The Assembly met again on 19 July. On the same day, the Constitutional Court unanimously voted to accept a case against Pita regarding his inherited shares of the defunct iTV. They also voted 7–2 to suspend him from MP duty until it reached a ruling, but it did not preclude him from being nominated for prime minister. The Assembly blocked Pita’s nomination over a supposed violation of a parliamentary rule prohibiting a repeat motion.

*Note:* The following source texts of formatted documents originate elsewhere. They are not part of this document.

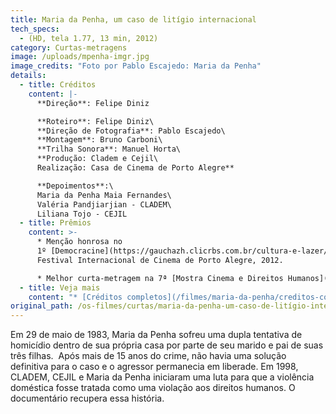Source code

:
 ```yaml
---
title: Maria da Penha, um caso de litígio internacional
tech_specs:
  - (HD, tela 1.77, 13 min, 2012)
category: Curtas-metragens
image: /uploads/mpenha-imgr.jpg
image_credits: "Foto por Pablo Escajedo: Maria da Penha"
details:
  - title: Créditos
    content: |-
      **Direção**: Felipe Diniz

      **Roteiro**: Felipe Diniz\
      **Direção de Fotografia**: Pablo Escajedo\
      **Montagem**: Bruno Carboni\
      **Trilha Sonora**: Manuel Horta\
      **Produção: Cladem e Cejil\
      Realização: Casa de Cinema de Porto Alegre**

      **Depoimentos**:\
      Maria da Penha Maia Fernandes\
      Valéria Pandjiarjian - CLADEM\
      Liliana Tojo - CEJIL
  - title: Prêmios
    content: >-
      * Menção honrosa no
      1º [Democracine](https://gauchazh.clicrbs.com.br/cultura-e-lazer/noticia/2012/06/democracine-encerra-apos-cinco-dias-de-filmes-e-mostras-de-arte-3793998.html) -
      Festival Internacional de Cinema de Porto Alegre, 2012.

      * Melhor curta-metragem na 7ª [Mostra Cinema e Direitos Humanos](http://www.ebc.com.br/cidadania/2013/02/documentario-marighella-vence-mostra-de-cinema) na América Latina, 2013.
  - title: Veja mais
    content: "* [Créditos completos](/filmes/maria-da-penha/creditos-completos/)"
original_path: /os-filmes/curtas/maria-da-penha-um-caso-de-litígio-internacional.html
---
```

Em 29 de maio de 1983, Maria da Penha sofreu uma dupla tentativa de homicídio dentro de sua própria casa por parte de seu marido e pai de suas três filhas.  Após mais de 15 anos do crime, não havia uma solução definitiva para o caso e o agressor permanecia em liberade. Em 1998, CLADEM, CEJIL e Maria da Penha iniciaram uma luta para que a violência doméstica fosse tratada como uma violação aos direitos humanos. O documentário recupera essa história.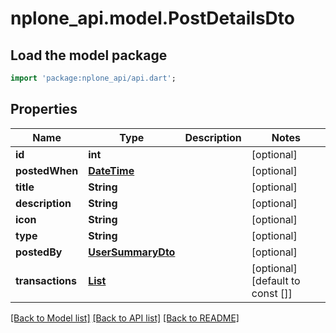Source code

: # nplone_api.model.PostDetailsDto

## Load the model package
```dart
import 'package:nplone_api/api.dart';
```

## Properties
Name | Type | Description | Notes
------------ | ------------- | ------------- | -------------
**id** | **int** |  | [optional] 
**postedWhen** | [**DateTime**](DateTime.md) |  | [optional] 
**title** | **String** |  | [optional] 
**description** | **String** |  | [optional] 
**icon** | **String** |  | [optional] 
**type** | **String** |  | [optional] 
**postedBy** | [**UserSummaryDto**](UserSummaryDto.md) |  | [optional] 
**transactions** | [**List<TransactionItemDto>**](TransactionItemDto.md) |  | [optional] [default to const []]

[[Back to Model list]](../README.md#documentation-for-models) [[Back to API list]](../README.md#documentation-for-api-endpoints) [[Back to README]](../README.md)


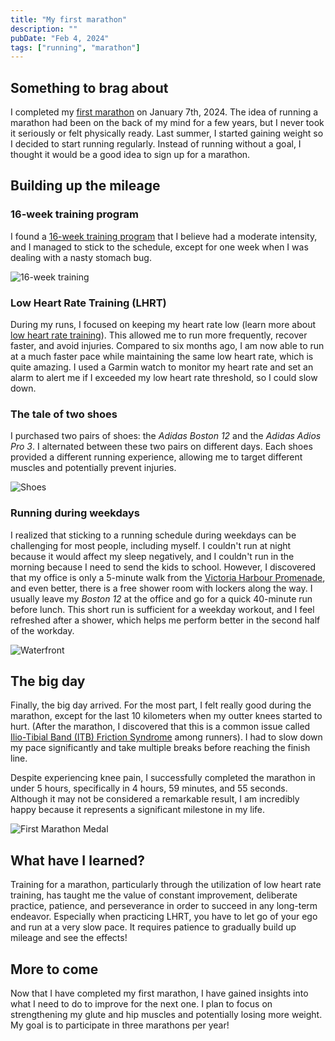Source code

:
 ```yaml
---
title: "My first marathon"
description: ""
pubDate: "Feb 4, 2024"
tags: ["running", "marathon"]
---
```


## Something to brag about

I completed my [first marathon](https://worldsmarathons.com/marathon/xiamen-international-marathon) on January 7th, 2024. The idea of running a marathon had been on the back of my mind for a few years, but I never took it seriously or felt physically ready. Last summer, I started gaining weight so I decided to start running regularly. Instead of running without a goal, I thought it would be a good idea to sign up for a marathon.

## Building up the mileage

### 16-week training program
I found a [16-week training program](https://www.facebook.com/notes/781931189269115/) that I believe had a moderate intensity, and I managed to stick to the schedule, except for one week when I was dealing with a nasty stomach bug.

![16-week training](/16-week-training.jpg)

### Low Heart Rate Training (LHRT)
During my runs, I focused on keeping my heart rate low (learn more about [low heart rate training](https://www.youtube.com/watch?v=P_VNQ6UIbS8)). This allowed me to run more frequently, recover faster, and avoid injuries. Compared to six months ago, I am now able to run at a much faster pace while maintaining the same low heart rate, which is quite amazing. I used a Garmin watch to monitor my heart rate and set an alarm to alert me if I exceeded my low heart rate threshold, so I could slow down.


### The tale of two shoes
I purchased two pairs of shoes: the _Adidas Boston 12_ and the _Adidas Adios Pro 3_. I alternated between these two pairs on different days. Each shoes provided a different running experience, allowing me to target different muscles and potentially prevent injuries.

![Shoes](/shoes.jpg)

### Running during weekdays

I realized that sticking to a running schedule during weekdays can be challenging for most people, including myself. I couldn't run at night because it would affect my sleep negatively, and I couldn't run in the morning because I need to send the kids to school. However, I discovered that my office is only a 5-minute walk from the [Victoria Harbour Promenade](https://www.tripadvisor.com/Attraction_Review-g294217-d26321605-Reviews-Victoria_Harbour_Promenade_Wan_Chai_Harbourfront-Hong_Kong.html), and even better, there is a free shower room with lockers along the way. I usually leave my _Boston 12_ at the office and go for a quick 40-minute run before lunch. This short run is sufficient for a weekday workout, and I feel refreshed after a shower, which helps me perform better in the second half of the workday.

![Waterfront](/waterfront.jpg)

## The big day

Finally, the big day arrived. For the most part, I felt really good during the marathon, except for the last 10 kilometers when my outter knees started to hurt. (After the marathon, I discovered that this is a common issue called [Ilio-Tibial Band (ITB) Friction Syndrome](https://www.bupa.co.uk/health-information/knee-pain/ilio-tibial-band-itb-friction-syndrome) among runners). I had to slow down my pace significantly and take multiple breaks before reaching the finish line.

Despite experiencing knee pain, I successfully completed the marathon in under 5 hours, specifically in 4 hours, 59 minutes, and 55 seconds. Although it may not be considered a remarkable result, I am incredibly happy because it represents a significant milestone in my life. 

![First Marathon Medal](/marathon-medal.jpg)

## What have I learned?

Training for a marathon, particularly through the utilization of low heart rate training, has taught me the value of constant improvement, deliberate practice, patience, and perseverance in order to succeed in any long-term endeavor. Especially when practicing LHRT, you have to let go of your ego and run at a very slow pace. It requires patience to gradually build up mileage and see the effects!


## More to come

Now that I have completed my first marathon, I have gained insights into what I need to do to improve for the next one. I plan to focus on strengthening my glute and hip muscles and potentially losing more weight. My goal is to participate in three marathons per year!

As it became Move Forward could not lead the government, and because Pita was their only prime minister candidate, Pheu Thai took charge of the coalition following Pita’s suspension as an MP. After originally signaling support for each other, both parties split as Pheu Thai left the original coalition to form one of their own. The split occurred after the Pheu Thai party rescinded a campaign pledge to not reform Thailand’s strict lèse-majesté laws, a pledge they shared with Move Forward. Appeasing the military-appointed Senate, Pheu Thai was able to form the next government with the confidence of the National Assembly.

=== Resignation of Pita ===
On 15 September 2023, Pita announced he would resign as Leader of the Move Forward Party. He cited his inability to perform duties in the House, pending a ruling regarding his suspension status as an MP in the Constitutional Court. Pita did not have much desire to become Leader of the Opposition, and stressed the importance of the role as one that must provide "checks and balances" to the government. He reiterated he would remain active in Thai politics and the party, regardless of his role.

== Candidates ==

=== Declared ===

| Candidate |  | Positions | Announced |
|---|---|---|---|
|  | Chaithawat Tulathon | Secretary-General of the Move Forward Party (2020-present) Member of the House of Representatives (2023–present) | 15 September 2023 |

=== Declined ===

- Pita Limjaroenrat, Leader of the Move Forward Party (2020-2023), Member of the House of Representatives (2019-2024)
- Sirikanya Tansakun, Fourth Deputy Leader of the Move Forward Party (2020-present), Member of the House of Representatives (2019-present)
- Parit Wacharasindhu, Member of the House of Representatives (2019-present)

== Process ==
Pita said that Move Forward would select a new leader to replace him on 23 September, who would lead the party and the opposition in the House of Representatives. He stated that an election would take place at an extraordinary general meeting in Bangkok, and would coincide with the appointment of a new executive committee. Pita said that the new leader must be a sitting MP so that they could become Leader of the Opposition.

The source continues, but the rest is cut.